Exploits

Critical Blind Spot Found in Google Vertex AI Agents

Published  ·  3 min read

Palo Alto Networks Unit 42 discovered a major vulnerability in Google Cloud's Vertex AI that could concern legitimacy of artificial intelligence (AI) agents by providing for a way to convert legitimate artificial intelligence agents into illegal "double agents" through having an attacker compromise the security of AI agents by exploiting the existing permissions within the Per-Project, Per-Product Service Agent (P4SA) model as applied by Vertex AI's Agent Development Kit (ADK) and where each deployed AI agent has the same P4SA (service agent) for the Customer's project and rent the Customer's Project as a whole. 

There is a large degree for any deployed AI agent because the P4SA's permissions are defined too broadly for the permissions assigned to each and would permit any agent to be compromised and/or maliciously configured and be able to utilize the compromised or poorly configured agent to seek out and access the sensitive information and infrastructure that is located within the customer’s Google Cloud environment.

According to Unit 42 researcher Ofir Shaty, once an AI agent is deployed, any interaction with it can trigger a call to Google’s metadata service.

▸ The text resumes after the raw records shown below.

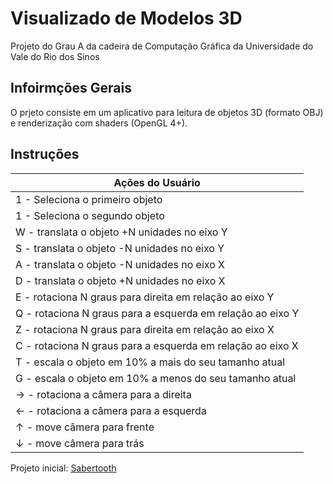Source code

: # Visualizado de Modelos 3D

Projeto do Grau A da cadeira de Computação Gráfica da Universidade do Vale do Rio dos Sinos

## Infoirmções Gerais

O prjeto consiste em um aplicativo para leitura de objetos 3D (formato OBJ) e renderização com shaders (OpenGL 4+).

## Instruções

|                 Ações do Usuário                           |
-------------------------------------------------------------|
| 1 - Seleciona o primeiro objeto                            |
| 1 - Seleciona o segundo objeto                             |
| W - translata o objeto +N unidades no eixo Y               |
| S - translata o objeto -N unidades no eixo Y               |
| A - translata o objeto -N unidades no eixo X               |
| D - translata o objeto +N unidades no eixo X               |
| E - rotaciona N graus para direita em relação ao eixo Y    |
| Q - rotaciona N graus para a esquerda em relação ao eixo Y |
| Z - rotaciona N graus para direita em relação ao eixo X    |
| C - rotaciona N graus para a esquerda em relação ao eixo X |
| T - escala o objeto em 10% a mais do seu tamanho atual     | 
| G - escala o objeto em 10% a menos do seu tamanho atual    |
| → - rotaciona a câmera para a direita                      |
| ← - rotaciona a câmera para a esquerda                     |
| ↑ - move câmera para frente                                |
| ↓ - move câmera para trás                                  |

Projeto inicial: [Sabertooth](https://github.com/RafaelFreita/Sabertooth)
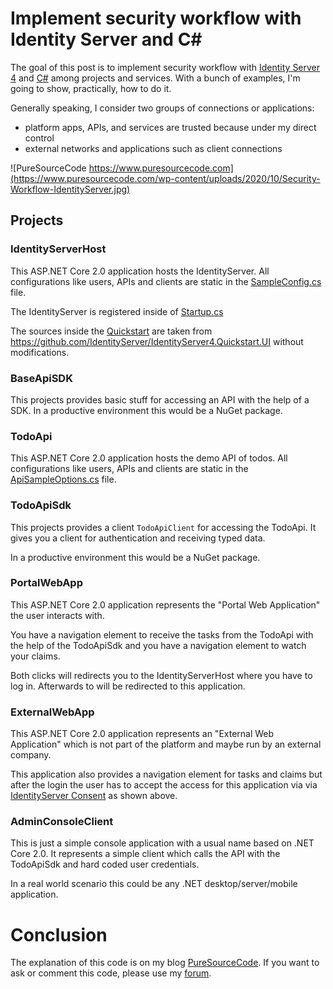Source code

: # Implement security workflow with Identity Server and C#
The goal of this post is to implement security workflow with [Identity Server 4](https://www.puresourcecode.com/?s=identity+server) and [C#](https://www.puresourcecode.com/category/dotnet/csharp/) among projects and services. With a bunch of examples, I'm going to show, practically, how to do it.

Generally speaking, I consider two groups of connections or applications:
- platform apps, APIs, and services</strong> are trusted because under my direct control
- external networks and applications</strong> such as client connections

![PureSourceCode https://www.puresourcecode.com](https://www.puresourcecode.com/wp-content/uploads/2020/10/Security-Workflow-IdentityServer.jpg)

## Projects

### IdentityServerHost

This ASP.NET Core 2.0 application hosts the IdentityServer.
All configurations like users, APIs and clients are static in the [SampleConfig.cs](src/Platform-IdentityServerHost/SampleConfig.cs) file.

The IdentityServer is registered inside of [Startup.cs](src/Platform-IdentityServerHost/Startup.cs)

The sources inside the [Quickstart](src/Platform-IdentityServerHost/Quickstart) are taken from https://github.com/IdentityServer/IdentityServer4.Quickstart.UI without modifications.

### BaseApiSDK

This projects provides basic stuff for accessing an API with the help of a SDK.
In a productive environment this would be a NuGet package.

### TodoApi

This ASP.NET Core 2.0 application hosts the demo API of todos.
All configurations like users, APIs and clients are static in the [ApiSampleOptions.cs](src/Platform-TasksApi/ApiSampleOptions.cs) file.

### TodoApiSdk

This projects provides a client `TodoApiClient` for accessing the TodoApi.
It gives you a client for authentication and receiving typed data.

In a productive environment this would be a NuGet package.

### PortalWebApp

This ASP.NET Core 2.0 application represents the "Portal Web Application" the user interacts with.

You have a navigation element to receive the tasks from the TodoApi with the help of the TodoApiSdk and you have a navigation element to watch your claims.

Both clicks will redirects you to the IdentityServerHost where you have to log in.
Afterwards to will be redirected to this application.

### ExternalWebApp

This ASP.NET Core 2.0 application represents an "External Web Application" which is not part of the platform and maybe run by an external company.

This application also provides a navigation element for tasks and claims but after the login the user has to accept the access for this application via via [IdentityServer Consent](http://docs.identityserver.io/en/release/topics/consent.html) as shown above.

### AdminConsoleClient

This is just a simple console application with a usual name based on .NET Core 2.0.
It represents a simple client which calls the API with the TodoApiSdk and hard coded user credentials.

In a real world scenario this could be any .NET desktop/server/mobile application.

# Conclusion

The explanation of this code is on my blog [PureSourceCode](https://www.puresourcecode.com/dotnet/net-core/implement-security-workflow-with-identity-server). If you want to ask or comment this code, please use my [forum](https://www.puresourcecode.com/forum/).
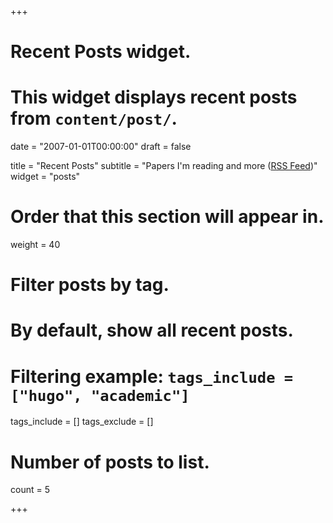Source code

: +++
# Recent Posts widget.
# This widget displays recent posts from `content/post/`.

date = "2007-01-01T00:00:00"
draft = false

title = "Recent Posts"
subtitle = "Papers I'm reading and more ([RSS Feed](http://feeds.feedburner.com/jkkummerfeld))"
widget = "posts"

# Order that this section will appear in.
weight = 40

# Filter posts by tag.
#  By default, show all recent posts.
#  Filtering example: `tags_include = ["hugo", "academic"]`
tags_include = []
tags_exclude = []

# Number of posts to list.
count = 5

+++


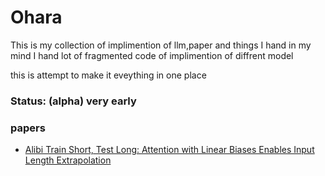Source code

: # Ohara

This is my collection of implimention of llm,paper and things I hand in my mind
I hand lot of fragmented code of implimention of diffrent model 

this is attempt to make it eveything in one place


### Status: (alpha) very early 

### papers
- [Alibi Train Short, Test Long: Attention with Linear Biases Enables Input Length Extrapolation](./ohara/embedings_pos/alibi/)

Research teams were able to escape the isolated execution context of the AI agents through the use of these stolen credentials thus gaining broad read access to Google Cloud Storage Buckets within the customer project . In some instances, these credentials also provided access to Google’s internal tenant projects and restricted Artifact Registry repositories that contained the container images used by the Vertex AI Reasoning Engine.

While the extracted credentials did not provide full write access to every exposed resource, the extent of unintended visibility available is alarming. An attacker would have the potential ability to map out internal infrastructure, find proprietary code and use it as a guide for future attacks. 

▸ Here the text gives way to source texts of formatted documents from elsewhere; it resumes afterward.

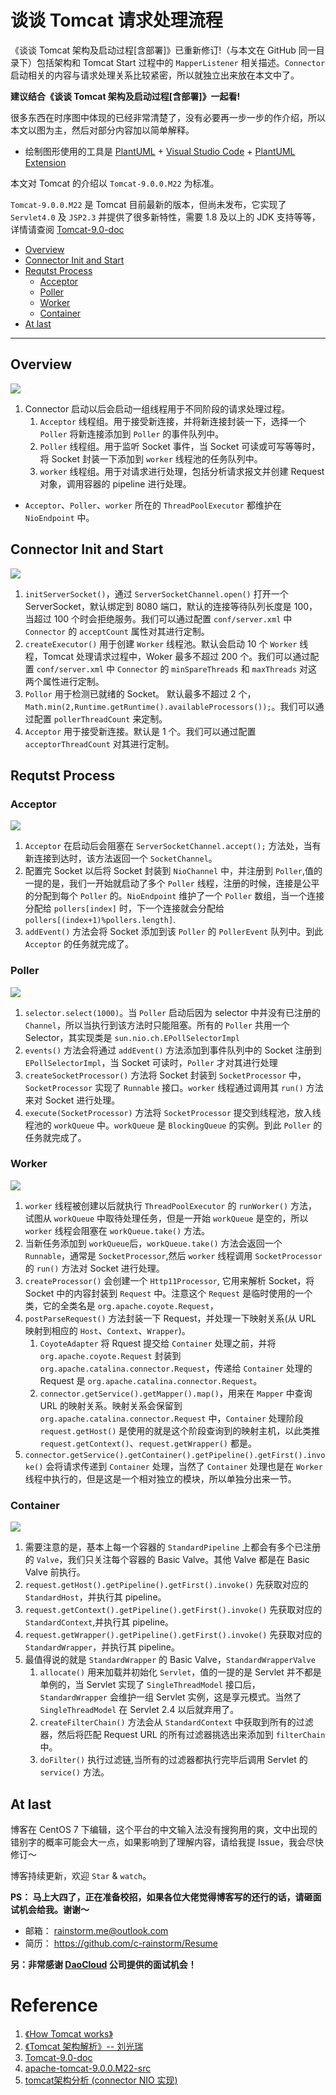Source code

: # 谈谈 Tomcat 请求处理流程

《谈谈 Tomcat 架构及启动过程[含部署]》已重新修订!（与本文在 GitHub 同一目录下）包括架构和 Tomcat Start 过程中的 `MapperListener` 相关描述。`Connector` 启动相关的内容与请求处理关系比较紧密，所以就独立出来放在本文中了。

**建议结合《谈谈 Tomcat 架构及启动过程[含部署]》一起看!**

很多东西在时序图中体现的已经非常清楚了，没有必要再一步一步的作介绍，所以本文以图为主，然后对部分内容加以简单解释。

- 绘制图形使用的工具是 [PlantUML](http://plantuml.com/) + [Visual Studio Code](https://code.visualstudio.com/) + [PlantUML Extension](https://marketplace.visualstudio.com/items?itemName=jebbs.plantuml)

本文对 Tomcat 的介绍以 `Tomcat-9.0.0.M22` 为标准。

`Tomcat-9.0.0.M22` 是 Tomcat 目前最新的版本，但尚未发布，它实现了 `Servlet4.0` 及 `JSP2.3` 并提供了很多新特性，需要 1.8 及以上的 JDK 支持等等，详情请查阅 [Tomcat-9.0-doc](https://tomcat.apache.org/tomcat-9.0-doc/index.html)

<!-- TOC -->

- [Overview](#overview)
- [Connector Init and Start](#connector-init-and-start)
- [Requtst Process](#requtst-process)
    - [Acceptor](#acceptor)
    - [Poller](#poller)
    - [Worker](#worker)
    - [Container](#container)
- [At last](#at-last)

<!-- /TOC -->

---

## Overview

![](../pics/tomcat-request-process-model.jpg)

1. Connector 启动以后会启动一组线程用于不同阶段的请求处理过程。
    1. `Acceptor` 线程组。用于接受新连接，并将新连接封装一下，选择一个 `Poller` 将新连接添加到 `Poller` 的事件队列中。
    1. `Poller` 线程组。用于监听 Socket 事件，当 Socket 可读或可写等等时，将 Socket 封装一下添加到 `worker` 线程池的任务队列中。
    1. `worker` 线程组。用于对请求进行处理，包括分析请求报文并创建 Request 对象，调用容器的 pipeline 进行处理。
- `Acceptor`、`Poller`、`worker` 所在的 `ThreadPoolExecutor` 都维护在 `NioEndpoint` 中。

## Connector Init and Start

![](../pics/tomcat-connector-start.png)

1. `initServerSocket()`，通过 `ServerSocketChannel.open()` 打开一个 ServerSocket，默认绑定到 8080 端口，默认的连接等待队列长度是 100， 当超过 100 个时会拒绝服务。我们可以通过配置 `conf/server.xml` 中 `Connector` 的 `acceptCount` 属性对其进行定制。
1. `createExecutor()` 用于创建 `Worker` 线程池。默认会启动 10 个 `Worker` 线程，Tomcat 处理请求过程中，Woker 最多不超过 200 个。我们可以通过配置 `conf/server.xml` 中 `Connector` 的 `minSpareThreads` 和 `maxThreads` 对这两个属性进行定制。
1. `Pollor` 用于检测已就绪的 Socket。 默认最多不超过 2 个，`Math.min(2,Runtime.getRuntime().availableProcessors());`。我们可以通过配置 `pollerThreadCount` 来定制。
1. `Acceptor` 用于接受新连接。默认是 1 个。我们可以通过配置 `acceptorThreadCount` 对其进行定制。

## Requtst Process

### Acceptor

![](../pics/tomcat-request-process-acceptor.png)

1. `Acceptor` 在启动后会阻塞在 `ServerSocketChannel.accept();` 方法处，当有新连接到达时，该方法返回一个 `SocketChannel`。
1. 配置完 Socket 以后将 Socket 封装到 `NioChannel` 中，并注册到 `Poller`,值的一提的是，我们一开始就启动了多个 `Poller` 线程，注册的时候，连接是公平的分配到每个 `Poller` 的。`NioEndpoint` 维护了一个 `Poller` 数组，当一个连接分配给 `pollers[index]` 时，下一个连接就会分配给 `pollers[(index+1)%pollers.length]`.
1. `addEvent()` 方法会将 Socket 添加到该 `Poller` 的 `PollerEvent` 队列中。到此 `Acceptor` 的任务就完成了。

### Poller

![](../pics/tomcat-request-process-poller.png)

1. `selector.select(1000)`。当 `Poller` 启动后因为 selector 中并没有已注册的 `Channel`，所以当执行到该方法时只能阻塞。所有的 `Poller` 共用一个 Selector，其实现类是 `sun.nio.ch.EPollSelectorImpl`
1. `events()` 方法会将通过 `addEvent()` 方法添加到事件队列中的 Socket 注册到 `EPollSelectorImpl`，当 Socket 可读时，`Poller` 才对其进行处理
1. `createSocketProcessor()` 方法将 Socket 封装到 `SocketProcessor` 中，`SocketProcessor` 实现了 `Runnable` 接口。`worker` 线程通过调用其 `run()` 方法来对 Socket 进行处理。
1. `execute(SocketProcessor)` 方法将 `SocketProcessor` 提交到线程池，放入线程池的 `workQueue` 中。`workQueue` 是 `BlockingQueue` 的实例。到此 `Poller` 的任务就完成了。

### Worker

![](../pics/tomcat-request-process-worker.png)

1. `worker` 线程被创建以后就执行 `ThreadPoolExecutor` 的 `runWorker()` 方法，试图从 `workQueue` 中取待处理任务，但是一开始 `workQueue` 是空的，所以 `worker` 线程会阻塞在 `workQueue.take()` 方法。
1. 当新任务添加到 `workQueue`后，`workQueue.take()` 方法会返回一个 `Runnable`，通常是 `SocketProcessor`,然后 `worker` 线程调用 `SocketProcessor` 的 `run()` 方法对 Socket 进行处理。
1. `createProcessor()` 会创建一个 `Http11Processor`, 它用来解析 Socket，将 Socket 中的内容封装到 `Request` 中。注意这个 `Request` 是临时使用的一个类，它的全类名是 `org.apache.coyote.Request`，
1. `postParseRequest()` 方法封装一下 Request，并处理一下映射关系(从 URL 映射到相应的 `Host`、`Context`、`Wrapper`)。
    1. `CoyoteAdapter` 将 Rquest 提交给 `Container` 处理之前，并将 `org.apache.coyote.Request` 封装到 `org.apache.catalina.connector.Request`，传递给 `Container` 处理的 Request 是 `org.apache.catalina.connector.Request`。
    1. `connector.getService().getMapper().map()`，用来在 `Mapper` 中查询 URL 的映射关系。映射关系会保留到 `org.apache.catalina.connector.Request` 中，`Container` 处理阶段 `request.getHost()` 是使用的就是这个阶段查询到的映射主机，以此类推 `request.getContext()`、`request.getWrapper()` 都是。
1. `connector.getService().getContainer().getPipeline().getFirst().invoke()` 会将请求传递到 `Container` 处理，当然了 `Container` 处理也是在 `Worker` 线程中执行的，但是这是一个相对独立的模块，所以单独分出来一节。

### Container

![](../pics/tomcat-request-process-container.png)

1. 需要注意的是，基本上每一个容器的 `StandardPipeline` 上都会有多个已注册的 `Valve`，我们只关注每个容器的 Basic Valve。其他 Valve 都是在 Basic Valve 前执行。
1. `request.getHost().getPipeline().getFirst().invoke()` 先获取对应的 `StandardHost`，并执行其 pipeline。
1. `request.getContext().getPipeline().getFirst().invoke()` 先获取对应的 `StandardContext`,并执行其 pipeline。
1. `request.getWrapper().getPipeline().getFirst().invoke()` 先获取对应的 `StandardWrapper`，并执行其 pipeline。
1. 最值得说的就是 `StandardWrapper` 的 Basic Valve，`StandardWrapperValve`
    1. `allocate()` 用来加载并初始化 `Servlet`，值的一提的是 Servlet 并不都是单例的，当 Servlet 实现了 `SingleThreadModel` 接口后，`StandardWrapper` 会维护一组 Servlet 实例，这是享元模式。当然了 `SingleThreadModel` 在 Servlet 2.4 以后就弃用了。
    1. `createFilterChain()` 方法会从 `StandardContext` 中获取到所有的过滤器，然后将匹配 Request URL 的所有过滤器挑选出来添加到 `filterChain` 中。
    1. `doFilter()` 执行过滤链,当所有的过滤器都执行完毕后调用 Servlet 的 `service()` 方法。

## At last

博客在 CentOS 7 下编辑，这个平台的中文输入法没有搜狗用的爽，文中出现的错别字的概率可能会大一点，如果影响到了理解内容，请给我提 Issue，我会尽快修订～

博客持续更新，欢迎 `Star` & `watch`。

**PS： 马上大四了，正在准备校招，如果各位大佬觉得博客写的还行的话，请砸面试机会给我。谢谢～**

- 邮箱： rainstorm.me@outlook.com
- 简历： https://github.com/c-rainstorm/Resume

**另：非常感谢 [DaoCloud](https://www.daocloud.io/) 公司提供的面试机会！**

# Reference

1. [《How Tomcat works》](https://www.amazon.com/How-Tomcat-Works-Budi-Kurniawan/dp/097521280X)
1. [《Tomcat 架构解析》-- 刘光瑞](http://product.dangdang.com/25084132.html)
1. [Tomcat-9.0-doc](https://tomcat.apache.org/tomcat-9.0-doc/index.html)
1. [apache-tomcat-9.0.0.M22-src](http://www-eu.apache.org/dist/tomcat/tomcat-9/v9.0.0.M22/src/)
1. [tomcat架构分析 (connector NIO 实现)](http://gearever.iteye.com/blog/1844203)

“This level of access constitutes a significant security risk, transforming the AI agent from a helpful tool into a potential insider threat,” Unit 42 warned.

To provide more clarity regarding how Vertex AI manages resources, accounts, and agents, Google has revised its official documentation accordingly. The updated documentation now includes clear instructions for end-users about moving away from using the default service agent but rather deploying their own service account (known as BYO Service Account). By adhering to the principle of least-privilege (PoLP), organizations can limit how much access an agent has to the resources needed to perform their function. 

The Following highlights and recommendations: 
1. All default agents in Vertex AI are over-permissioned, which violates one of the core principles of security in computing.
2. AI is treated equally as production code, as equally as strict in terms of security.
3. Use Bring Your Own Service Account (BYOSA) for any deployment of agents.
4. Maintain strict limits on OAuth scopes and review agent permissions frequently.
5. Perform thorough security testing prior to deploying AI agents into the production environment.

As AI agents become increasingly embedded within enterprise workflows, the security for these products needs to be adequately maintained. If an agent has misconfigured settings with abundant permission levels, it can quickly become a prime candidate for attackers to utilize to gain access throughout an entire cloud environment.

If your organization has built or deployed an agent via Google Vertex AI, now is a great time to evaluate your existing architectures and migrate toward least-privilege service accounts. It is likely that your organization will incur heavy costs due to misassumptions of the safety of using default configurations as the landscape for AI security is constantly changing.